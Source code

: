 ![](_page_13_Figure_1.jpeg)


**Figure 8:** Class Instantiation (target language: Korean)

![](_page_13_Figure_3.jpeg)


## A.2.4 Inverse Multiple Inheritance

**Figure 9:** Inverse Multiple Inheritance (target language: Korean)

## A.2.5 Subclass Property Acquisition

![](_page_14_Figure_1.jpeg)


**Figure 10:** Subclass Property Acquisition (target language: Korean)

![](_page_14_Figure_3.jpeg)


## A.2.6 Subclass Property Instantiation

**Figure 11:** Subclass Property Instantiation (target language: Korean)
****************
Description of the task. An exact retyping of every line in the records is needed.

Task response.
Source code

: ![](_page_13_Figure_1.jpeg)


**Figure 8:** Class Instantiation (target language: Korean)

![](_page_13_Figure_3.jpeg)


## A.2.4 Inverse Multiple Inheritance

**Figure 9:** Inverse Multiple Inheritance (target language: Korean)

## A.2.5 Subclass Property Acquisition

![](_page_14_Figure_1.jpeg)


**Figure 10:** Subclass Property Acquisition (target language: Korean)

![](_page_14_Figure_3.jpeg)


## A.2.6 Subclass Property Instantiation

**Figure 11:** Subclass Property Instantiation (target language: Korean)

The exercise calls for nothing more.